America's Greenest College Electric Landfill The House That Science Built A Spud Banquet Points of Healing Natural Advocate Man of Iron Soapbox Derby: Environmentalism Hunter Green Perspectives: Allison Trentelman Earl Hornswaggle: Goin' Green Passporting

Soapbox Derby: Environmentalism

Opinion: Soapbox Derby

Photo compilation by Leslie Bowman
It seems like everyone claims to be going green these days - it makes you wonder if they're telling the truth or trying to be politically correct. In honor of our green issue we asked the Soapbox Boys about their green tendencies.

Are you an environmentalist?

Sean Faircloth:

Eisenhower’s secretary of agriculture concluded that because Rachel Carson was unmarried in her 40s, she was probably Communist. Kennedy reacted differently. JFK referenced Rachel Carson’s book Silent Spring (and its warnings about pesticides) in a 1962 press conference. Kennedy established a presidential commission to examine chlorinated insecticides, including DDT. The commission recommended that DDT and related insecticides be taken off the market.

Carson, who spent much of her life in Maine, is often viewed as the mother of the environmental movement.

If Carson was the mother of the modern environmental movement, Edmund Muskie was its father. In 1963 Muskie sought creation of the Air and Water Pollution Committee in the U.S. Senate. This led to many pieces of legislation, including Muskie’s crowning achievement: The Clean Air Act of 1970.

More so than any other state, Maine has a heritage of environmental leadership that spread worldwide, remarkable given our tiny population. I see economic development opportunities in environmentalism. I sponsored bills in Augusta to spark environmental and wildlife-viewing tourism. This has been lucrative in other states. Rep. Bob Duchesne is a Maine expert on these issues. Mainers should follow his lead.

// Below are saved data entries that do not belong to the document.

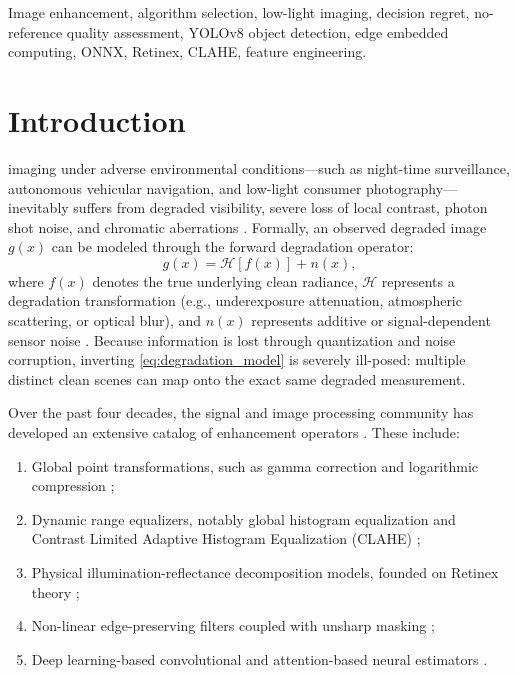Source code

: \documentclass[journal]{IEEEtran}
\begin{document}
\begin{IEEEkeywords}
Image enhancement, algorithm selection, low-light imaging, decision regret, no-reference quality assessment, YOLOv8 object detection, edge embedded computing, ONNX, Retinex, CLAHE, feature engineering.
\end{IEEEkeywords}

\section{Introduction}
 imaging under adverse environmental conditions—such as night-time surveillance, autonomous vehicular navigation, and low-light consumer photography—inevitably suffers from degraded visibility, severe loss of local contrast, photon shot noise, and chromatic aberrations \cite{zheng2024lowlight, wei2018deep}. Formally, an observed degraded image $g(x)$ can be modeled through the forward degradation operator:
\begin{equation}
g(x) = \mathcal{H}[f(x)] + n(x),
\label{eq:degradation_model}
\end{equation}
where $f(x)$ denotes the true underlying clean radiance, $\mathcal{H}$ represents a degradation transformation (e.g., underexposure attenuation, atmospheric scattering, or optical blur), and $n(x)$ represents additive or signal-dependent sensor noise \cite{chen2018learning}. Because information is lost through quantization and noise corruption, inverting \eqref{eq:degradation_model} is severely ill-posed: multiple distinct clean scenes can map onto the exact same degraded measurement.

Over the past four decades, the signal and image processing community has developed an extensive catalog of enhancement operators \cite{zheng2024lowlight}. These include:
\begin{enumerate}
    \item Global point transformations, such as gamma correction and logarithmic compression \cite{bradski2000opencv};
    \item Dynamic range equalizers, notably global histogram equalization and Contrast Limited Adaptive Histogram Equalization (CLAHE) \cite{zuiderveld1994contrast};
    \item Physical illumination-reflectance decomposition models, founded on Retinex theory \cite{land1971lightness, jobson1997multiscale};
    \item Non-linear edge-preserving filters coupled with unsharp masking \cite{tomasi1998bilateral, buades2005nonlocal};
    \item Deep learning-based convolutional and attention-based neural estimators \cite{wei2018deep, guo2020zero}.
\end{enumerate}
\end{document}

Theodore Roosevelt, the only president to climb Katahdin, was an avid outdoorsman, who loved Maine. TR, the 20th century’s greatest Republican president, brought those values to Washington, establishing our first national parks. TR said, “The conservation of natural resources and their proper use constitute the fundamental problem which underlies almost every other problem of our national life.” TR created 150 national forests, protecting 230 million acres of land, radical moves at that time.

This great Republican said, “A nation that destroys its soils destroys itself.” TR, having a vision that seemed to anticipate climate change, said, “Forests are the lungs of our land, purifying the air and giving fresh strength to our people.”

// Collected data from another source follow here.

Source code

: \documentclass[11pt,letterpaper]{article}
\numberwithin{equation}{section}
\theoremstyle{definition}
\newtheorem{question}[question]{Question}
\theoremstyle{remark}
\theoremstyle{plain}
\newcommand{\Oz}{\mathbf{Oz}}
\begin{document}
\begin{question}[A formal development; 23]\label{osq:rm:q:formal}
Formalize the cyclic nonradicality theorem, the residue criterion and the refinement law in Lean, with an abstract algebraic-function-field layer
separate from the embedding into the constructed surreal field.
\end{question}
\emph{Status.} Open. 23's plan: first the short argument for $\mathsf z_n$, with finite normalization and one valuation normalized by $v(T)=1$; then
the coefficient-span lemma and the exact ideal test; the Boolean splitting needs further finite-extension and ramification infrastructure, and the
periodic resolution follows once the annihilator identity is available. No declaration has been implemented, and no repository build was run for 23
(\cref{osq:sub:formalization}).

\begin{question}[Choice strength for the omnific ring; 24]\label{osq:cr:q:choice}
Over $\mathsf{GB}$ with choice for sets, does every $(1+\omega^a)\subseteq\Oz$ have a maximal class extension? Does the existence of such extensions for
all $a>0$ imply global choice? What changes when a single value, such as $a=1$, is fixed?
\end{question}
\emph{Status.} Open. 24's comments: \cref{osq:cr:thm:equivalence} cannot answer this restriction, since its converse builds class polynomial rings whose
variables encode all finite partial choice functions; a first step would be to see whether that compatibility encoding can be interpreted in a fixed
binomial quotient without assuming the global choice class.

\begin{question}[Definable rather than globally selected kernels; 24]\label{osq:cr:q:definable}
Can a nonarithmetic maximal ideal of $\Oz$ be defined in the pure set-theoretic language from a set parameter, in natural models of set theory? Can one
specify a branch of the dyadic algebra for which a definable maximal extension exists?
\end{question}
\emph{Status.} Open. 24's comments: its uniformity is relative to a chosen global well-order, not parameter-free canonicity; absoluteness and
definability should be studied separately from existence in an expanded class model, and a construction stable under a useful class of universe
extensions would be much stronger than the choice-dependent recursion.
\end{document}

My parents supported JFK from the day he announced. I hadn’t the same success in picking a winner I believed in. Democratic candidates I supported rarely won the nomination and, if so, didn’t win in November. Then, in January 2008, I saw Obama’s concession speech losing New Hampshire. The speech, with the then-fresh “Yes We Can” refrain, struck me as unique. The ideas in that speech, combined with Obama’s stance on Iraq, meant I had to support Obama.

The “hope bubble” could burst, but I’m glad I backed Obama early. After November, Obama gave a speech to a group of global warming scientists and advocates. Usually, once elected, politicians become noncommittal. Obama, contrastingly, came out full force for addressing climate change. Obama said we must listen to scientists even when it’s inconvenient. Scientists have long been clear about the need for environmental action. The far-right move to stigmatize environmentalism was nothing more than a way for those with vested interests to sucker us into ignoring science.

I’m proud to support Obama. I’m proud to call myself an environmentalist. I’m proud to do so in the tradition of Teddy Roosevelt, Rachel Carson, and Ed Muskie.

Sean Faircloth gave our hometown welcome for Barack Obama’s rally at the Bangor Auditorium on February 9, 2008. Faircloth is the former Majority Whip of the Maine House.

Scott K Fish:

This month’s Soapbox question is a natural fit for this green issue.

Am I an environmentalist? That’s a question much like, When did you stop beating your wife? Environmentalism is so overdone—a religion to many people—that saying, “No, I am not an environmentalist” could be heresy. Answering “yes” to the question also risks giving readers the wrong impression.

Growing up, my father, Chester B. Fish Jr., was an editor for several outdoor magazines: Boy’s Life, Sports Afield, and, finally, editor-in-chief of Outdoor Life magazine. My grandfather, Chester B. Fish Sr., owned and operated a 100-acre tree nursery/landscaping business he inherited from my great-grandfather, Charles R. Fish, who started his business by selling trees in Maine. Our family always went camping on family vacations. I spent a few years in the Cub Scouts/Boy Scouts. Modern environmentalists have taught me nothing about good stewardship I had not learned already from my family and the Scouts.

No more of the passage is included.